# [Problem requirements]
A verbatim copy of the lines starting at the one with "આપો (ધારો કે" and ending at the last line below is required; include nothing else.

# [Task material]
____________________
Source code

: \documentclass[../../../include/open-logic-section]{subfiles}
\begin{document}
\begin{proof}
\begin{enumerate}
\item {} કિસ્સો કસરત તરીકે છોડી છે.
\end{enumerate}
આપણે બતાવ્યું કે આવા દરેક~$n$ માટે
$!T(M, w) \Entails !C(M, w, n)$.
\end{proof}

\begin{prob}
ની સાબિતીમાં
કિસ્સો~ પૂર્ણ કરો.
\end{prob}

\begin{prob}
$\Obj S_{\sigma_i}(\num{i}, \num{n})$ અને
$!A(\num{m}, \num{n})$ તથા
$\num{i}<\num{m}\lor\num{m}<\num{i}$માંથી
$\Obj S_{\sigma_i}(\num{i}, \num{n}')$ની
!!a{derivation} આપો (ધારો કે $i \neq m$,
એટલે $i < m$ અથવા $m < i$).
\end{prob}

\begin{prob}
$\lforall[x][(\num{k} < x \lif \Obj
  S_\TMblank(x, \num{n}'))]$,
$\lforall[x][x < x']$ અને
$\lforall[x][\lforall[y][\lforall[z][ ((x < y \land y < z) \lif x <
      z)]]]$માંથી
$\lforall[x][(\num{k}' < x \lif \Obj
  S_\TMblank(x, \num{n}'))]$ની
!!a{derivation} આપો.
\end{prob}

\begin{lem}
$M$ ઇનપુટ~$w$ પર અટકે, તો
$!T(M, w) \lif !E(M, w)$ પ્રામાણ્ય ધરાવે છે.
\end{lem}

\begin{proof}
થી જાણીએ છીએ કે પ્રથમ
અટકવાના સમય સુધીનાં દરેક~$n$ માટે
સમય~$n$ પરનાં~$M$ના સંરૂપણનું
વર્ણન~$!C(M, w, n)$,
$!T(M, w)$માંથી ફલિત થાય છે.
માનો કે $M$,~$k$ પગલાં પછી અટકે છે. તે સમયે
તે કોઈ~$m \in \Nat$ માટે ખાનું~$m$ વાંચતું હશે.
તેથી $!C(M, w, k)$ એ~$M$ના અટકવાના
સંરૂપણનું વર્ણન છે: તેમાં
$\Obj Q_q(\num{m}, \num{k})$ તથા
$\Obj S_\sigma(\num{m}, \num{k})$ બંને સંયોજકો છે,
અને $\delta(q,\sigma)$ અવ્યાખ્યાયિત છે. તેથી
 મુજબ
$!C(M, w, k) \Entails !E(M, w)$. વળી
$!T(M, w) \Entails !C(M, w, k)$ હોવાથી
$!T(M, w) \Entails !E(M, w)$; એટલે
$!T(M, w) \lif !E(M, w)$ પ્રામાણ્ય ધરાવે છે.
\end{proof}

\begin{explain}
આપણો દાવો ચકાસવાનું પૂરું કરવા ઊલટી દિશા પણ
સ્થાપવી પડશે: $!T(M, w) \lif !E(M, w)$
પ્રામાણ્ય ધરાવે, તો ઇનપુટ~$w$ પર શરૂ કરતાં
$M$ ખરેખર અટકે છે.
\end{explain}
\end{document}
____________________
# [Output below]
!!a{derivation} આપો (ધારો કે $i \neq m$,
એટલે $i < m$ અથવા $m < i$).
\end{prob}

\begin{prob}
$\lforall[x][(\num{k} < x \lif \Obj
  S_\TMblank(x, \num{n}'))]$,
$\lforall[x][x < x']$ અને
$\lforall[x][\lforall[y][\lforall[z][ ((x < y \land y < z) \lif x <
      z)]]]$માંથી
$\lforall[x][(\num{k}' < x \lif \Obj
  S_\TMblank(x, \num{n}'))]$ની
!!a{derivation} આપો.
\end{prob}

\begin{lem}
$M$ ઇનપુટ~$w$ પર અટકે, તો
$!T(M, w) \lif !E(M, w)$ પ્રામાણ્ય ધરાવે છે.
\end{lem}

\begin{proof}
થી જાણીએ છીએ કે પ્રથમ
અટકવાના સમય સુધીનાં દરેક~$n$ માટે
સમય~$n$ પરનાં~$M$ના સંરૂપણનું
વર્ણન~$!C(M, w, n)$,
$!T(M, w)$માંથી ફલિત થાય છે.
માનો કે $M$,~$k$ પગલાં પછી અટકે છે. તે સમયે
તે કોઈ~$m \in \Nat$ માટે ખાનું~$m$ વાંચતું હશે.
તેથી $!C(M, w, k)$ એ~$M$ના અટકવાના
સંરૂપણનું વર્ણન છે: તેમાં
$\Obj Q_q(\num{m}, \num{k})$ તથા
$\Obj S_\sigma(\num{m}, \num{k})$ બંને સંયોજકો છે,
અને $\delta(q,\sigma)$ અવ્યાખ્યાયિત છે. તેથી
 મુજબ
$!C(M, w, k) \Entails !E(M, w)$. વળી
$!T(M, w) \Entails !C(M, w, k)$ હોવાથી
$!T(M, w) \Entails !E(M, w)$; એટલે
$!T(M, w) \lif !E(M, w)$ પ્રામાણ્ય ધરાવે છે.
\end{proof}

\begin{explain}
આપણો દાવો ચકાસવાનું પૂરું કરવા ઊલટી દિશા પણ
સ્થાપવી પડશે: $!T(M, w) \lif !E(M, w)$
પ્રામાણ્ય ધરાવે, તો ઇનપુટ~$w$ પર શરૂ કરતાં
$M$ ખરેખર અટકે છે.
\end{explain}
\end{document}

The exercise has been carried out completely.